* [RECORDS SUPPLIED]:
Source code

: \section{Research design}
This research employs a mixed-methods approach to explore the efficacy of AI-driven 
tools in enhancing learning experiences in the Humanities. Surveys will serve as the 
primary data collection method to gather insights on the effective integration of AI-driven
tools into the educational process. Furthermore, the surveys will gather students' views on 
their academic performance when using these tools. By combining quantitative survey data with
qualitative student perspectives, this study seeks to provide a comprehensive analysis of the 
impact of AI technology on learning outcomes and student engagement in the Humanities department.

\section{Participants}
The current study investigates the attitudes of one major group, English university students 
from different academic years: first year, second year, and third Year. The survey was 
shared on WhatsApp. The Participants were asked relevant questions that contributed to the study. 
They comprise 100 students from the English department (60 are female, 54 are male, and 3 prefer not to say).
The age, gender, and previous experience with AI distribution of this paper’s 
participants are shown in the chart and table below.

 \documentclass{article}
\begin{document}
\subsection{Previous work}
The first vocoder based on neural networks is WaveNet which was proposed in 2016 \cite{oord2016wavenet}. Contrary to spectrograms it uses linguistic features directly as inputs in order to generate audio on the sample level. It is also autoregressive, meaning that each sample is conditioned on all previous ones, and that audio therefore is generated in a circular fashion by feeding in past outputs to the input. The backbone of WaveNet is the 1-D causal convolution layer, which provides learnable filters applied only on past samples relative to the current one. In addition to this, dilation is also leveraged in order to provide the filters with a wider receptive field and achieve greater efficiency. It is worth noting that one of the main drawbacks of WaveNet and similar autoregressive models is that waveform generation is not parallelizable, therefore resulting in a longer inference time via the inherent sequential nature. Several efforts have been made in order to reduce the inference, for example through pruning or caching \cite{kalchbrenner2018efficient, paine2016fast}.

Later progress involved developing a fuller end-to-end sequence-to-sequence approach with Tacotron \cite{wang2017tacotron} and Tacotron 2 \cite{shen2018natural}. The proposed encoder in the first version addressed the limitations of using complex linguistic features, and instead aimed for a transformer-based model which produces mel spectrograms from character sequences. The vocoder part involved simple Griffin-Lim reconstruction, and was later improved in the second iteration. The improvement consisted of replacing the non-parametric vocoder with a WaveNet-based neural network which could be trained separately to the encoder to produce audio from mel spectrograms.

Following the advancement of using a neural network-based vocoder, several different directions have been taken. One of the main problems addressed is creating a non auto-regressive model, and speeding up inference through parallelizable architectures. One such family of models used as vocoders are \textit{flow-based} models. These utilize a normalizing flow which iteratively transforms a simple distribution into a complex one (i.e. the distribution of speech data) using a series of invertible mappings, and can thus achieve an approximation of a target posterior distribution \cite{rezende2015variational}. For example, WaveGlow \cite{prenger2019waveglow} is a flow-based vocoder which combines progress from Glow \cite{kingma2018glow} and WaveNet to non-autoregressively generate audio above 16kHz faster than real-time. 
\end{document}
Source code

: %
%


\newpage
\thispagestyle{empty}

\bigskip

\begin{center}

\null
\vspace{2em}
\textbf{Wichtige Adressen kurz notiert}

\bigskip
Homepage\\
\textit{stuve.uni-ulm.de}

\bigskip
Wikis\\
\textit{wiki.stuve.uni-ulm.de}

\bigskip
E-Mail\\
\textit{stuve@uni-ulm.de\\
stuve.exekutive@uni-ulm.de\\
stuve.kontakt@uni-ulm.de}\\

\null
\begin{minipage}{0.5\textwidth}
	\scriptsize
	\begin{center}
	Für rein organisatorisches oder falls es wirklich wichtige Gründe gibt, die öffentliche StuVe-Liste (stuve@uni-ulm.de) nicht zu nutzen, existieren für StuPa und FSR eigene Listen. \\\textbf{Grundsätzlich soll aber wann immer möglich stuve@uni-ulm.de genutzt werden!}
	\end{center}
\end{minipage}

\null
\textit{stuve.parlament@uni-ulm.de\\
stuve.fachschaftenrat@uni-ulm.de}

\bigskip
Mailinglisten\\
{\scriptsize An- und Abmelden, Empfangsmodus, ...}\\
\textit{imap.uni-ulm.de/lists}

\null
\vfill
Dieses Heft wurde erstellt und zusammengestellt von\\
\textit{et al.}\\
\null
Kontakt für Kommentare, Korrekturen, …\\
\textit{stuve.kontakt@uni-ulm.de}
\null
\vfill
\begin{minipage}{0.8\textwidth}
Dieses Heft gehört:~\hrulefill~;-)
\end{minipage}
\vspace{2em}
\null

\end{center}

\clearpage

* [REQUIRED WORK]: Would you print, exactly as written, every line above from the one holding "The age, gender, and" through the one holding "The first vocoder", with both included and no other lines?

* [EXERCISE ANSWER]:
The age, gender, and previous experience with AI distribution of this paper’s 
participants are shown in the chart and table below.

 \documentclass{article}
\begin{document}
\subsection{Previous work}
The first vocoder based on neural networks is WaveNet which was proposed in 2016 \cite{oord2016wavenet}. Contrary to spectrograms it uses linguistic features directly as inputs in order to generate audio on the sample level. It is also autoregressive, meaning that each sample is conditioned on all previous ones, and that audio therefore is generated in a circular fashion by feeding in past outputs to the input. The backbone of WaveNet is the 1-D causal convolution layer, which provides learnable filters applied only on past samples relative to the current one. In addition to this, dilation is also leveraged in order to provide the filters with a wider receptive field and achieve greater efficiency. It is worth noting that one of the main drawbacks of WaveNet and similar autoregressive models is that waveform generation is not parallelizable, therefore resulting in a longer inference time via the inherent sequential nature. Several efforts have been made in order to reduce the inference, for example through pruning or caching \cite{kalchbrenner2018efficient, paine2016fast}.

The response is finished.